Elsevier

Computer Networks

Volume 42, Issue 5, 5 August 2003, Pages 579-598
Computer Networks

CREAM: CREAting Metadata for the Semantic Web

https://doi.org/10.1016/S1389-1286(03)00226-3Get rights and content

Abstract

Richly interlinked, machine-understandable data constitute the basis for the Semantic Web. We provide a framework, CREAM, that allows for creation of metadata. While the annotation mode of CREAM allows creation of metadata for existing Web pages, the authoring mode lets authors create metadata––almost for free––while putting together the content of a page.

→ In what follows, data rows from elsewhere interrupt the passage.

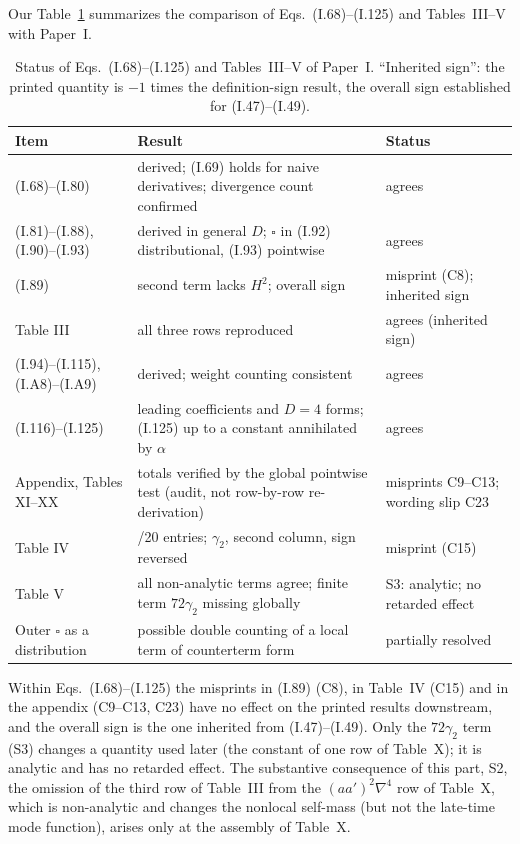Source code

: \documentclass[aps,prd,onecolumn,10pt,nofootinbib,floatfix]{revtex4-2}
\newcommand{\PI}{Paper~I}
\newcommand{\eqI}[1]{(I.#1)}
\begin{document}
Our Table~\ref{tab:s4b:summary} summarizes the comparison of Eqs.~\eqI{68}--\eqI{125} and Tables~III--V with \PI.

\begin{table}[tb]
\caption{Status of Eqs.~\eqI{68}--\eqI{125} and Tables~III--V of \PI. ``Inherited sign'': the printed quantity is $-1$
times the definition-sign result, the overall sign established for \eqI{47}--\eqI{49}.}
\label{tab:s4b:summary}
\renewcommand{\arraystretch}{1.25}
\begin{ruledtabular}
\begin{tabular}{@{}>{\raggedright\arraybackslash}p{}>{\raggedright\arraybackslash}p{}%
>{\raggedright\arraybackslash}p{}@{}}
Item & Result & Status\\
\hline
\eqI{68}--\eqI{80} & derived; \eqI{69} holds for naive derivatives; divergence count confirmed & agrees\\
\eqI{81}--\eqI{88}, \eqI{90}--\eqI{93} & derived in general $D$; $\square$ in \eqI{92} distributional, \eqI{93} pointwise & agrees\\
\eqI{89} & second term lacks $H^2$; overall sign & misprint (C8); inherited sign\\
Table III & all three rows reproduced & agrees (inherited sign)\\
\eqI{94}--\eqI{115}, \eqI{A8}--\eqI{A9} & derived; weight counting consistent & agrees\\
\eqI{116}--\eqI{125} & leading coefficients and $D=4$ forms; \eqI{125} up to a constant annihilated by $\alpha$ & agrees\\
Appendix, Tables XI--XX & totals verified by the global pointwise test (audit, not row-by-row re-derivation) & misprints C9--C13; wording slip C23\\
Table IV & 19/20 entries; $\gamma_2$, second column, sign reversed & misprint (C15)\\
Table V & all non-analytic terms agree; finite term $72\gamma_2$ missing globally & S3: analytic; no retarded effect\\
Outer $\square$ as a distribution & possible double counting of a local term of counterterm form & partially resolved\\
\end{tabular}
\end{ruledtabular}
\end{table}

Within Eqs.~\eqI{68}--\eqI{125} the misprints in \eqI{89} (C8), in Table~IV (C15) and in the appendix (C9--C13, C23) have no effect on the
printed results downstream, and the overall sign is the one inherited from \eqI{47}--\eqI{49}. Only the $72\gamma_2$
term (S3) changes a quantity used later (the constant of one row of Table~X); it is analytic and has no retarded effect.
The substantive consequence of this part, S2, the omission of the third row of Table~III from the $(aa')^2\nabla^4$ row
of Table~X, which is non-analytic and changes the nonlocal self-mass (but not the late-time mode function), arises
only at the assembly of Table~X.
\end{document}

As a feature of our framework, CREAM allows creating relational metadata, i.e., metadata that instantiate interrelated definitions of classes in a domain ontology rather than a comparatively rigid template-like schema such as Dublin Core. We discuss some of the requirements one has to meet when developing such an ontology-based framework, e.g., the integration of a metadata crawler, inference services, document management and a meta-ontology, and describe its implementation, viz. OntoMat, a component-based, ontology-driven Web-page authoring and annotation tool.

Introduction

The Semantic Web builds on metadata describing the contents of Web pages. In particular, the Semantic Web requires relational metadata, i.e., metadata that describe how resource descriptions instantiate class definitions and how they are semantically interlinked by properties. We have carried through several case studies that build on this idea of the Semantic Web in order to provide intelligent applications to make knowledge about researchers, about companies and markets, and about research papers accessible by semantic means. An important cornerstone of the case studies––and many other scenarios in the Semantic Web––is a framework and a mechanism that let users easily and comprehensively contribute relational metadata that the Semantic Web builds upon. For this objective, we have developed our semantic annotation framework, CREAM––CREAting Metadata for the Semantic Web––that we present here.1 CREAM is geared to allow for the easy and comfortable creation of semantic metadata.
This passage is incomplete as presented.